• [EXERCISE REQUIREMENTS]:
Copy out each line of the material in which the word "tabanına" can be found.

• [SUPPLIED RECORDS]:
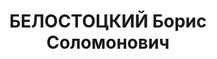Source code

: ---
title: БЕЛОСТОЦКИЙ Борис Соломонович
description: "Род. в 1904, Гродненская обл., русский, обр.: незаконченное высшее,\
  \ б/п. Башглавкондитер, экономист \n  Арестован 08.02.1937. Обв. по ст. 58-8, 58-11.\
  \ Приговор: ВМН. Расстрелян 25.12.1937. \n  Реабилитирован 12.1957"
---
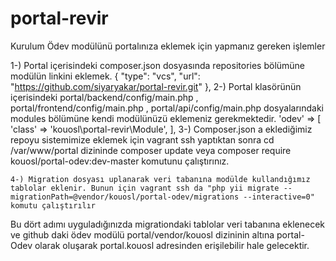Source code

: # portal-revir
Kurulum
Ödev modülünü portalınıza eklemek için yapmanız gereken işlemler

1-) Portal içerisindeki composer.json dosyasında repositories bölümüne modülün linkini eklemek.
    {
        "type": "vcs",
        "url": "https://github.com/siyaryakar/portal-revir.git"
    },
2-) Portal klasörünün içerisindeki portal/backend/config/main.php , portal/frontend/config/main.php , portal/api/config/main.php dosyalarındaki modules bölümüne kendi modülünüzü eklemeniz gerekmektedir.
    'odev' => [
        'class' => 'kouosl\portal-revir\Module',
    ],
    3-) Composer.json a eklediğimiz repoyu sistemimize eklemek için vagrant ssh yaptıktan sonra cd /var/www/portal dizininde composer update veya composer require kouosl/portal-odev:dev-master komutunu çalıştırınız.
    
    4-) Migration dosyası uplanarak veri tabanına modülde kullandığımız tablolar eklenir. Bunun için vagrant ssh da "php yii migrate --migrationPath=@vendor/kouosl/portal-odev/migrations --interactive=0" komutu çalıştırılır
Bu dört adımı uyguladığınızda migrationdaki tablolar veri tabanına eklenecek ve github daki ödev modülü portal/vendor/kouosl dizininin altına portal-Odev olarak oluşarak portal.kouosl adresinden erişilebilir hale gelecektir.
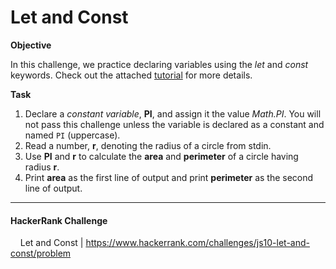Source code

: # Let and Const

**Objective**

In this challenge, we practice declaring variables using the *let* and *const* keywords. Check out the attached [tutorial](https://www.hackerrank.com/challenges/js10-let-and-const/topics) for more details.

**Task**

1. Declare a *constant variable*, **PI**, and assign it the value *Math.PI*. You will not pass this challenge unless the variable is declared as a constant and named `PI` (uppercase).
2. Read a number, **r**, denoting the radius of a circle from stdin.
3. Use **PI** and **r** to calculate the **area** and **perimeter** of a circle having radius **r**.
4. Print **area** as the first line of output and print **perimeter** as the second line of output.

___

#### HackerRank Challenge

&nbsp;&nbsp;&nbsp;&nbsp;Let and Const | https://www.hackerrank.com/challenges/js10-let-and-const/problem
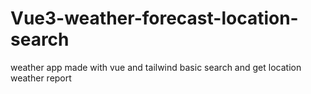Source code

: # Vue3-weather-forecast-location-search
weather app made with vue and tailwind
basic search and get location weather report

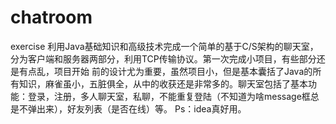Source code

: # chatroom
exercise
利用Java基础知识和高级技术完成一个简单的基于C/S架构的聊天室，分为客户端和服务器两部分，利用TCP传输协议。第一次完成小项目，有些部分还是有点乱，项目开始
前的设计尤为重要，虽然项目小，但是基本囊括了Java的所有知识，麻雀虽小，五脏俱全，从中的收获还是非常多的。聊天室包括了基本功能：登录，注册，多人聊天室，私聊，不能重复登陆（不知道为啥message框总是不弹出来），好友列表（是否在线）等。
Ps：idea真好用。

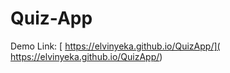 # Quiz-App

Demo Link: [ https://elvinyeka.github.io/QuizApp/]( https://elvinyeka.github.io/QuizApp/)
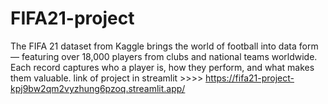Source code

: # FIFA21-project
The FIFA 21 dataset from Kaggle brings the world of football into data form — featuring over 18,000 players from clubs and national teams worldwide. Each record captures who a player is, how they perform, and what makes them valuable.
link of project in streamlit >>>> https://fifa21-project-kpj9bw2qm2vyzhung6pzoq.streamlit.app/
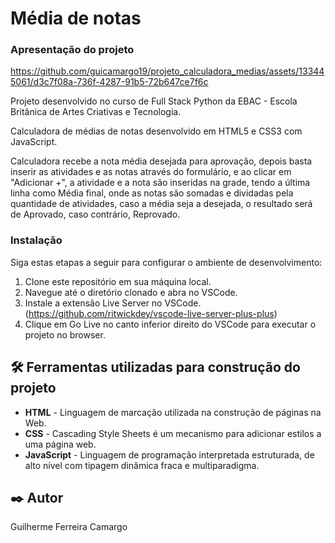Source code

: # Média de notas

### Apresentação do projeto

https://github.com/guicamargo19/projeto_calculadora_medias/assets/133445061/d3c7f08a-736f-4287-91b5-72b647ce7f6c

Projeto desenvolvido no curso de Full Stack Python da EBAC - Escola Britânica de Artes Criativas e Tecnologia.

Calculadora de médias de notas desenvolvido em HTML5 e CSS3 com JavaScript.

Calculadora recebe a nota média desejada para aprovação, depois basta inserir as atividades e as notas através do
formulário, e ao clicar em "Adicionar +", a atividade e a nota são inseridas na grade, tendo a última linha como
Média final, onde as notas são somadas e dividadas pela quantidade de atividades, caso a média seja a desejada, o
resultado será de Aprovado, caso contrário, Reprovado.

### Instalação

Siga estas etapas a seguir para configurar o ambiente de desenvolvimento:

1. Clone este repositório em sua máquina local.
2. Navegue até o diretório clonado e abra no VSCode.
3. Instale a extensão Live Server no VSCode. (https://github.com/ritwickdey/vscode-live-server-plus-plus)
4. Clique em Go Live no canto inferior direito do VSCode para executar o projeto no browser.

## 🛠️ Ferramentas utilizadas para construção do projeto

* **HTML** - Linguagem de marcação utilizada na construção de páginas na Web.
* **CSS** - Cascading Style Sheets é um mecanismo para adicionar estilos a uma página web.
* **JavaScript** - Linguagem de programação interpretada estruturada, de alto nível com tipagem dinâmica fraca e multiparadigma.

## ✒️ Autor

Guilherme Ferreira Camargo
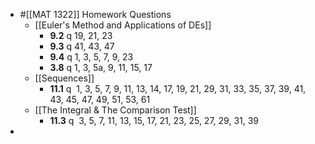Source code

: - #[[MAT 1322]] Homework Questions
	- [[Euler's Method and Applications of DEs]]
		- **9.2** q  19, 21, 23
		- **9.3** q  41, 43, 47
		- **9.4** q 1, 3, 5, 7, 9, 23
		- **3.8** q 1, 3, 5a, 9, 11, 15, 17
	- [[Sequences]]
		- **11.1** q  1, 3, 5, 7, 9, 11, 13, 14, 17, 19, 21, 29, 31, 33, 35, 37, 39, 41, 43, 45, 47, 49, 51, 53, 61
	- [[The Integral & The Comparison Test]]
		- **11.3** q  3, 5, 7, 11, 13, 15, 17, 21, 23, 25, 27, 29, 31, 39
-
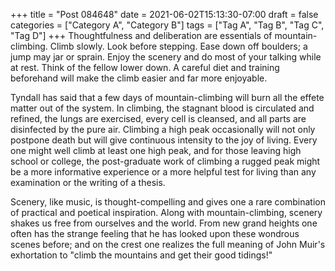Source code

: +++
title = "Post 084648"
date = 2021-06-02T15:13:30-07:00
draft = false
categories = ["Category A", "Category B"]
tags = ["Tag A", "Tag B", "Tag C", "Tag D"]
+++
Thoughtfulness and deliberation are essentials of mountain-climbing. Climb slowly. Look before stepping. Ease down off boulders; a jump may jar or sprain. Enjoy the scenery and do most of your talking while at rest. Think of the fellow lower down. A careful diet and training beforehand will make the climb easier and far more enjoyable.

Tyndall has said that a few days of mountain-climbing will burn all the effete matter out of the system. In climbing, the stagnant blood is circulated and refined, the lungs are exercised, every cell is cleansed, and all parts are disinfected by the pure air. Climbing a high peak occasionally will not only postpone death but will give continuous intensity to the joy of living. Every one might well climb at least one high peak, and for those leaving high school or college, the post-graduate work of climbing a rugged peak might be a more informative experience or a more helpful test for living than any examination or the writing of a thesis.

Scenery, like music, is thought-compelling and gives one a rare combination of practical and poetical inspiration. Along with mountain-climbing, scenery shakes us free from ourselves and the world. From new grand heights one often has the strange feeling that he has looked upon these wondrous scenes before; and on the crest one realizes the full meaning of John Muir's exhortation to "climb the mountains and get their good tidings!"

• [FINISHED TASK]:
    4-) Migration dosyası uplanarak veri tabanına modülde kullandığımız tablolar eklenir. Bunun için vagrant ssh da "php yii migrate --migrationPath=@vendor/kouosl/portal-odev/migrations --interactive=0" komutu çalıştırılır
Bu dört adımı uyguladığınızda migrationdaki tablolar veri tabanına eklenecek ve github daki ödev modülü portal/vendor/kouosl dizininin altına portal-Odev olarak oluşarak portal.kouosl adresinden erişilebilir hale gelecektir.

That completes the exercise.